**Prompt**.
Determine how many lines of the entries contain "more". Reply with that number alone.
--- Records for this exercise Enclosed Below ---
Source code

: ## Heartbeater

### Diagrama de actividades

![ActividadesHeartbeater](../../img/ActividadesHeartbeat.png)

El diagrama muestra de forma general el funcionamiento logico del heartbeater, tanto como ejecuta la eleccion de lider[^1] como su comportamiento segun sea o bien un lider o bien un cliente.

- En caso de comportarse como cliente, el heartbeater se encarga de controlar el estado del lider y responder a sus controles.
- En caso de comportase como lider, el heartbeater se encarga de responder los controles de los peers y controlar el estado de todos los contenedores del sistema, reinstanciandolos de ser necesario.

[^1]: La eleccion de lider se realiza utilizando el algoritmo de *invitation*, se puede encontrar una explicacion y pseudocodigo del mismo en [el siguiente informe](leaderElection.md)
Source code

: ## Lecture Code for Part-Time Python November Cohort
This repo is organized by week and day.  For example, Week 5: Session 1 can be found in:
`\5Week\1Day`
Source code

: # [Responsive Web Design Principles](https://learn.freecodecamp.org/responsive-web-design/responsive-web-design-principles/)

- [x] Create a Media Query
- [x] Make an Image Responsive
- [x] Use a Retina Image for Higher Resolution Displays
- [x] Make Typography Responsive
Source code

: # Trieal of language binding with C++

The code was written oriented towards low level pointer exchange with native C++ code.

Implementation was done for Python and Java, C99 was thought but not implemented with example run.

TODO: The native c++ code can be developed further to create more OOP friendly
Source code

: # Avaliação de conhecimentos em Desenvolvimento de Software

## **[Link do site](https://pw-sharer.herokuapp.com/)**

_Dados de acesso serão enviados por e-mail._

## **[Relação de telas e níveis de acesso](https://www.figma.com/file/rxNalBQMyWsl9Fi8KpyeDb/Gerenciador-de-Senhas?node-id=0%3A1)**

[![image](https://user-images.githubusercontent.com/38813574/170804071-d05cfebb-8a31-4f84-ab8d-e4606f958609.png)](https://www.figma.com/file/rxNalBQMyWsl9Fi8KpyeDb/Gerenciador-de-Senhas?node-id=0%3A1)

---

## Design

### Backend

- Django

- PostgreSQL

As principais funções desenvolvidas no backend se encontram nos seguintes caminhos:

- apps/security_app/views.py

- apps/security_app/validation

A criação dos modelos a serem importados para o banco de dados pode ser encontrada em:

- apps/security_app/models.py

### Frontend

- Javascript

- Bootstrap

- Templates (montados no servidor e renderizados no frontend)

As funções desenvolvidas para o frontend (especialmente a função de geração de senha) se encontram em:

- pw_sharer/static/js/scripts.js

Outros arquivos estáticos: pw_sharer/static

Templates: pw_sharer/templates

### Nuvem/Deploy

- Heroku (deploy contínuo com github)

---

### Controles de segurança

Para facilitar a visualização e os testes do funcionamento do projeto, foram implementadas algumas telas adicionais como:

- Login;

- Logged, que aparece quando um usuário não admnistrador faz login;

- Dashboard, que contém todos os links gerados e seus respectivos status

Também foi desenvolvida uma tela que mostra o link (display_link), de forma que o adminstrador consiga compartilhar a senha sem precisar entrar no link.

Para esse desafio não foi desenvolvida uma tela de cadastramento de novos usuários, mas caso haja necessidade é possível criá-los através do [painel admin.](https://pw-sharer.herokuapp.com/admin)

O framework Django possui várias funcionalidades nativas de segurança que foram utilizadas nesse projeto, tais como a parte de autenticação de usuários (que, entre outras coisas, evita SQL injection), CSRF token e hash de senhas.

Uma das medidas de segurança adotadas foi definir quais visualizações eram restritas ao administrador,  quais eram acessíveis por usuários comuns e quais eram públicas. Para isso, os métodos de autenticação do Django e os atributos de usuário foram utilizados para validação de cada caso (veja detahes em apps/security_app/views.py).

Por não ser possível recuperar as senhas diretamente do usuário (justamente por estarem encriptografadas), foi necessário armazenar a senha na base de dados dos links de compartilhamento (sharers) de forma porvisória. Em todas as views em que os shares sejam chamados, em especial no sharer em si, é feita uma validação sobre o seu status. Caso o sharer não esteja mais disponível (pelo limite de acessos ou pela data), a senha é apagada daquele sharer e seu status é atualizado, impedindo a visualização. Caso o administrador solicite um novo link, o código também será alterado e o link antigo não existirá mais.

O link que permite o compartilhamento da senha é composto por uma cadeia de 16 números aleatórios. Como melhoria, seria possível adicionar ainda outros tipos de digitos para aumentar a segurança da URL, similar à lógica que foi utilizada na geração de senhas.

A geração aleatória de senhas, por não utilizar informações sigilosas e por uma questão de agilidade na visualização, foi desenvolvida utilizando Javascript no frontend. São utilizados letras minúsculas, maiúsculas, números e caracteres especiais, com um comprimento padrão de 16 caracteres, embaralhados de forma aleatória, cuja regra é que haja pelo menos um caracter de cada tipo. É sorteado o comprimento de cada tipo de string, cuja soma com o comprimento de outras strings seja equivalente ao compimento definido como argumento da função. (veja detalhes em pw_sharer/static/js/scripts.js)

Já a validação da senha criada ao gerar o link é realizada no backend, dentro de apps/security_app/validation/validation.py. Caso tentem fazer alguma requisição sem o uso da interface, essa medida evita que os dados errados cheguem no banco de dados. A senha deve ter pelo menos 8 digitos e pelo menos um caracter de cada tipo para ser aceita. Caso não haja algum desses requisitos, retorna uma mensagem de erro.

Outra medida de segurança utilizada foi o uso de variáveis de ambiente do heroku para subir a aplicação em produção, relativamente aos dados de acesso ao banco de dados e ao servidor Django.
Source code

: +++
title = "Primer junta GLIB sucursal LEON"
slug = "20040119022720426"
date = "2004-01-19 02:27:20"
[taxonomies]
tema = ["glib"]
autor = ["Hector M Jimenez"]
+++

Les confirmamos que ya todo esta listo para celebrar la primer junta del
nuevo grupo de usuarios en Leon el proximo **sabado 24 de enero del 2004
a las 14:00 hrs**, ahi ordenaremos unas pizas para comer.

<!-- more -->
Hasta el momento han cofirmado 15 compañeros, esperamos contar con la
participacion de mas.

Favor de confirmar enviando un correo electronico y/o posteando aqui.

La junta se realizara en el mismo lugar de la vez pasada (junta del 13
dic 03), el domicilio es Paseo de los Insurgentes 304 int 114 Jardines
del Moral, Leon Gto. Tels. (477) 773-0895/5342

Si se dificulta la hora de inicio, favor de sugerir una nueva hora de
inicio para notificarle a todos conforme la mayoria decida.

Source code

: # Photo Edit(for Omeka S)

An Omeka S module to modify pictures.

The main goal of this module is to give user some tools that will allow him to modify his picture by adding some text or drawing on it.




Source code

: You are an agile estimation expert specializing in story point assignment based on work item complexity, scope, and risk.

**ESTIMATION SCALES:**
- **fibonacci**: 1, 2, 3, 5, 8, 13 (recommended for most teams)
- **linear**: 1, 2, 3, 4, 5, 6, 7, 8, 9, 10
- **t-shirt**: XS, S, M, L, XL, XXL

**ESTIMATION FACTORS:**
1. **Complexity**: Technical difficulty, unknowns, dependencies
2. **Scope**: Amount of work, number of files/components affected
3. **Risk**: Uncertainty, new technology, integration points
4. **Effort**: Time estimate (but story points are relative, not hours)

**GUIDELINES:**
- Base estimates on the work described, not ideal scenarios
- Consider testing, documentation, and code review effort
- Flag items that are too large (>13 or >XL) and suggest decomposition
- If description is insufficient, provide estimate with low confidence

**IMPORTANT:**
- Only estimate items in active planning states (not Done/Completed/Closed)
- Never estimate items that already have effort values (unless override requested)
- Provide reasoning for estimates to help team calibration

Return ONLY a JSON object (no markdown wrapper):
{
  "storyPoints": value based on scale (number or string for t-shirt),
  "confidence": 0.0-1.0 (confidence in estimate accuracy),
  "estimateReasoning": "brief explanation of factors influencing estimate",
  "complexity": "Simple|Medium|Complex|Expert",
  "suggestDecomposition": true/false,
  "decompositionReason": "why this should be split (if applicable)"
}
--- End of Enclosed Records for this exercise ---
**Result**.
2